When the students at Swinburne’s revolutionary new Engineering Practice Academy launch into a new project, their first step is to fill out an inclusion plan.

It’s part of a greater strategy to ensure that from day one the budding engineers are well versed in the need for diversity within a group, including the need for a critical mass of women.

Leading the Academy’s approach to diversity and inclusion is Engineer in Residence, Dr Francesca Maclean. She says the industry needs to do more to be inclusive of all genders.

“You need to make time for gender equity,” says Dr Maclean.

“If you don’t, it will be 2050 and we will still be struggling with the same problem – if not worse.”

With a recent Engineers Australia report showing that 85 percent of completing undergrad engineering students and 88 percent of industry professionals are men, Dr Maclean is passionate about making sure the Academy proactively addresses gender inequity.

“At the Academy, we consciously – deliberately – made it our business priority, and we recommend other institutions do this too.”

Dr Maclean is making sure that gender equity is everyone’s concern, creating a culture where all can learn about the complex, nuanced system of gender inequity.

“Most importantly, we are creating a system in which we work together to take tangible, impactful action,” she says.

The Academy’s Diversity and Inclusion strategy feature non-negotiable values that make all staff and students, or as they’re known in the Academy ‘associates’, responsible for gender equity and inclusion.

  • Staff and associates are individually responsible for fostering diversity and inclusion;
  • Industry Partners genuinely align with the Academy’s diversity and inclusion values; and
  • The Academy must proactively assess performance with diversity and inclusion.

The Academy is working towards having at least 40 per cent female associates by 2020. 

Instead of having a Diversity and Inclusion team that sits only within HR, the Academy has Diversity and Inclusion sit across the business.

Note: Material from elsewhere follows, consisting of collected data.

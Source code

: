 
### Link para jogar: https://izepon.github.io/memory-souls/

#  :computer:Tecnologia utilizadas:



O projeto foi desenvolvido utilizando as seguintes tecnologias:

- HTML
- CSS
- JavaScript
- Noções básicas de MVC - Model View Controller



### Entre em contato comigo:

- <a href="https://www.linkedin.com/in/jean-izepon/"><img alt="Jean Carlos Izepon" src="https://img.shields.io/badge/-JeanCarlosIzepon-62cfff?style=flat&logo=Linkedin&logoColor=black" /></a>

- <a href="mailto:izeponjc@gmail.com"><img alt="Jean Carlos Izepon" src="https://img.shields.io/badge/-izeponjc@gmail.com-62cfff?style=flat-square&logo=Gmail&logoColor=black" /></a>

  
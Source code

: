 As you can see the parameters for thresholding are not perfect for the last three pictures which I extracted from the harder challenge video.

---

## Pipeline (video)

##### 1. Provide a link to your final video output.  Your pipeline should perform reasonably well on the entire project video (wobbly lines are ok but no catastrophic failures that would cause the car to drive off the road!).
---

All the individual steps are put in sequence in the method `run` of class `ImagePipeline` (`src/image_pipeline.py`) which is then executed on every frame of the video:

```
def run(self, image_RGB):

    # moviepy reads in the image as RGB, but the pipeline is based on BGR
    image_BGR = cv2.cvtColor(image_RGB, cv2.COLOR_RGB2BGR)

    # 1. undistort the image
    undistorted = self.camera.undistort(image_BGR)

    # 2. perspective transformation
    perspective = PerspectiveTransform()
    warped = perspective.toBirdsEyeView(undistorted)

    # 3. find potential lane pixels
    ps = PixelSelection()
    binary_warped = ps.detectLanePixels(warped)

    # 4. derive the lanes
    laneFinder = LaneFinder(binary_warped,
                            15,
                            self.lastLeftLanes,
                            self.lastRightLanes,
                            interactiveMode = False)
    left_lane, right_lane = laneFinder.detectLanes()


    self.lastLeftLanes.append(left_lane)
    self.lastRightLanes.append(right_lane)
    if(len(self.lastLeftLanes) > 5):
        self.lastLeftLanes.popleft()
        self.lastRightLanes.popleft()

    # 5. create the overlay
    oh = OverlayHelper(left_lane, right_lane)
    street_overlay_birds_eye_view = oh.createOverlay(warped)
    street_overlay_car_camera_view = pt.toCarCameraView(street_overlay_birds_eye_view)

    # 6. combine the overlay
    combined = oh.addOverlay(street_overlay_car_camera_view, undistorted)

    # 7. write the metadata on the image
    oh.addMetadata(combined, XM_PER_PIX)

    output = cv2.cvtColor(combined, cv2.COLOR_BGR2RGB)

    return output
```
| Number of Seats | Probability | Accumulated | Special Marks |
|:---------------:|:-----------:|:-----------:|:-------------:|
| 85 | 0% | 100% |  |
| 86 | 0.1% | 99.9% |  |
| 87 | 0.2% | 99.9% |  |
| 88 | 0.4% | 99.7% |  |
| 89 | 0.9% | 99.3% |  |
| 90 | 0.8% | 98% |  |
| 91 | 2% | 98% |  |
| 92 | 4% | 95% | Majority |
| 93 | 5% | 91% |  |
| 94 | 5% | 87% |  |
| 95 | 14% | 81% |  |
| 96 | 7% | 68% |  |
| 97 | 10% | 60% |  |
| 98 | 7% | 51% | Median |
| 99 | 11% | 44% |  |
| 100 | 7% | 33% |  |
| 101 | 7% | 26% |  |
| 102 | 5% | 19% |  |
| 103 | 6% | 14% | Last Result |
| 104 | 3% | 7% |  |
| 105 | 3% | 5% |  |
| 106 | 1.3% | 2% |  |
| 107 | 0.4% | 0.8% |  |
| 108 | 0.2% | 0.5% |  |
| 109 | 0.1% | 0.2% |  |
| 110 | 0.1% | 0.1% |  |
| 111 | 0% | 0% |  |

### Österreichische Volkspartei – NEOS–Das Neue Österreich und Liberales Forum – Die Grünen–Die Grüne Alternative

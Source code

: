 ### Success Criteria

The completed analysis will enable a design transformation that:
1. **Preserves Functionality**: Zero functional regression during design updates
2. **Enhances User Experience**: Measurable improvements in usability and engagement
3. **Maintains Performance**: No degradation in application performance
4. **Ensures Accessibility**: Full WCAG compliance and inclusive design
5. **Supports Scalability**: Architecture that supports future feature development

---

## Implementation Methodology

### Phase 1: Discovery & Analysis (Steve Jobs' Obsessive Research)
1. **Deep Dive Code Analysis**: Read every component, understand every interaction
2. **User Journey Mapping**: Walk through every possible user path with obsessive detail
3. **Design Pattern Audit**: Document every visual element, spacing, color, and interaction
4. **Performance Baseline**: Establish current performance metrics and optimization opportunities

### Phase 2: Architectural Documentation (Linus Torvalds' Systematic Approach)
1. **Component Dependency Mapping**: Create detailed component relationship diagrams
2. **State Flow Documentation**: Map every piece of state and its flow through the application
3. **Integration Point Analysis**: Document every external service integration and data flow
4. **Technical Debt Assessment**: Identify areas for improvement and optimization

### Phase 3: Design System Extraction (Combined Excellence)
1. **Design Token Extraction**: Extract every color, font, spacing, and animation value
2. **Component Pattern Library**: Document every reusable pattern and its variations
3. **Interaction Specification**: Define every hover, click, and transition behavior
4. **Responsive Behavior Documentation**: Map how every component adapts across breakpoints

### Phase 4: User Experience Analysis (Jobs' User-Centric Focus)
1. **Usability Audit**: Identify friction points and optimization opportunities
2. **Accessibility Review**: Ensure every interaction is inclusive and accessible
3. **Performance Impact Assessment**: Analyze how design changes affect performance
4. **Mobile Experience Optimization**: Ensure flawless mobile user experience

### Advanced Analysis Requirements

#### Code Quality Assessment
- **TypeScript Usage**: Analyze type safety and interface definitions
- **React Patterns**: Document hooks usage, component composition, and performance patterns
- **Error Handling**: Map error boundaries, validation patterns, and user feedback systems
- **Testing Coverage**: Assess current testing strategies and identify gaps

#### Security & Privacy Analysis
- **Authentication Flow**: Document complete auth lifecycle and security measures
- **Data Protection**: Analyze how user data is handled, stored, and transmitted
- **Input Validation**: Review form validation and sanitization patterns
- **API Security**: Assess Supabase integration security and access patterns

According to another of the Academy’s Engineers in Residence, Jenny Turner, gender equity is central to the four-year undergraduate degree and is the first step in helping to break down the profession’s male-dominated environment.

“Something that we are focusing on strongly in the Academy is how we can help people appreciate difference,” says Ms Turner, a humanitarian engineer.

“We are doing it deliberately; changing how engineers learn, how we talk about engineering and we are shifting the conversation around engineering to make it more appealing, especially to women.”